◆ **Exercise aim**
Output every entry below word for word, minus the images.
(Input)
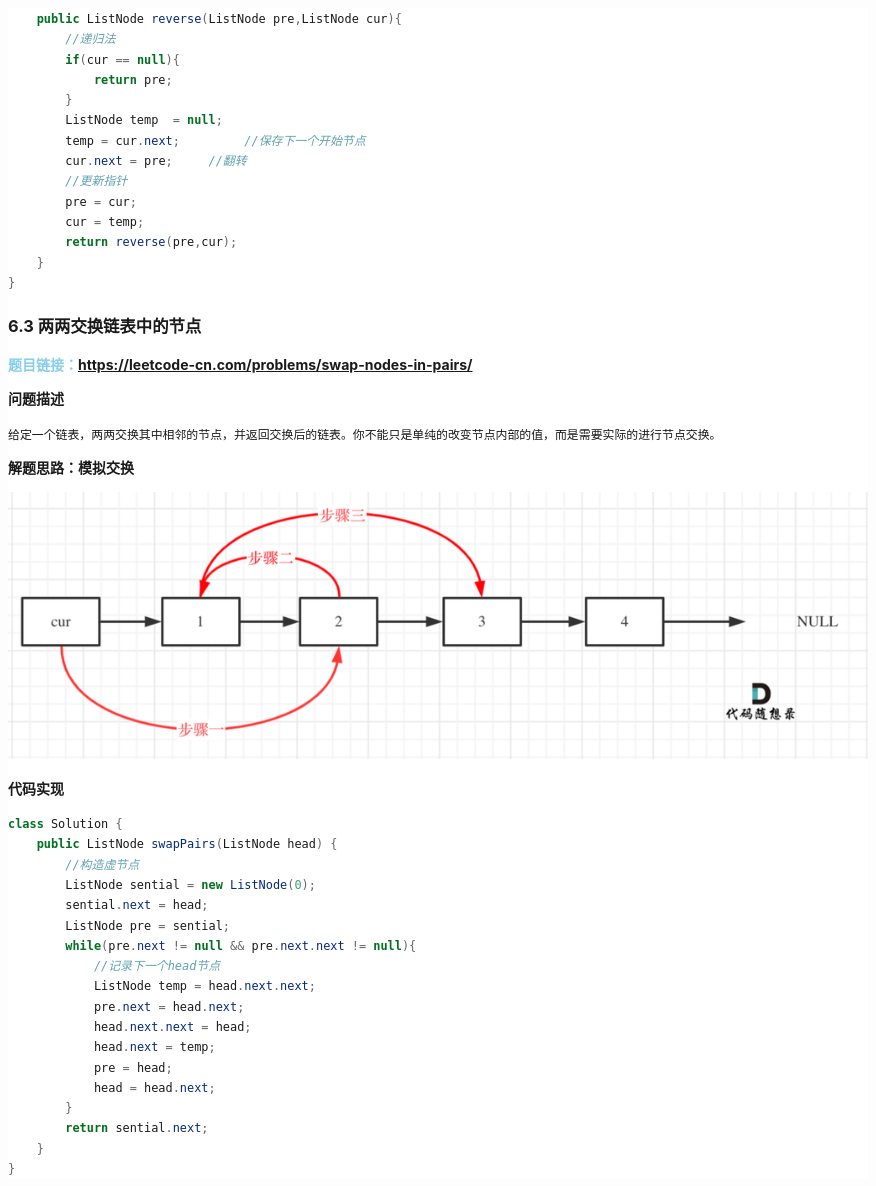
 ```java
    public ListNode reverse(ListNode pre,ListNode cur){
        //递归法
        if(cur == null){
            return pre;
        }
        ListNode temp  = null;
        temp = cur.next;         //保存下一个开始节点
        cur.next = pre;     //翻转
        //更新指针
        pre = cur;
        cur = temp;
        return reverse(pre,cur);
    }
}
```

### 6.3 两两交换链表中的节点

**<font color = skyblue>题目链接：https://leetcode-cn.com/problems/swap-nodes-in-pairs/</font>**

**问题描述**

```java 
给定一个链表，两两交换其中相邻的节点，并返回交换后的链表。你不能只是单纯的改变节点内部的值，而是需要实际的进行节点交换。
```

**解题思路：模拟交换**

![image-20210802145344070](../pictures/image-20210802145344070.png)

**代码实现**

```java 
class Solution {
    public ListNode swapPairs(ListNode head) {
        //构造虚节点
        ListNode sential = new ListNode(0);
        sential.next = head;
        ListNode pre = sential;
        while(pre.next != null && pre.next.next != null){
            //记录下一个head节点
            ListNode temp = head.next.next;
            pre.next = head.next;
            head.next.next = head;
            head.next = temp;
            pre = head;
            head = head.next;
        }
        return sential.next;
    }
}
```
(End Input)
◆ **Your solution**
 ```java
    public ListNode reverse(ListNode pre,ListNode cur){
        //递归法
        if(cur == null){
            return pre;
        }
        ListNode temp  = null;
        temp = cur.next;         //保存下一个开始节点
        cur.next = pre;     //翻转
        //更新指针
        pre = cur;
        cur = temp;
        return reverse(pre,cur);
    }
}
```

### 6.3 两两交换链表中的节点

**<font color = skyblue>题目链接：https://leetcode-cn.com/problems/swap-nodes-in-pairs/</font>**

**问题描述**

```java 
给定一个链表，两两交换其中相邻的节点，并返回交换后的链表。你不能只是单纯的改变节点内部的值，而是需要实际的进行节点交换。
```

**解题思路：模拟交换**

![image-20210802145344070](../pictures/image-20210802145344070.png)

**代码实现**

```java 
class Solution {
    public ListNode swapPairs(ListNode head) {
        //构造虚节点
        ListNode sential = new ListNode(0);
        sential.next = head;
        ListNode pre = sential;
        while(pre.next != null && pre.next.next != null){
            //记录下一个head节点
            ListNode temp = head.next.next;
            pre.next = head.next;
            head.next.next = head;
            head.next = temp;
            pre = head;
            head = head.next;
        }
        return sential.next;
    }
}
```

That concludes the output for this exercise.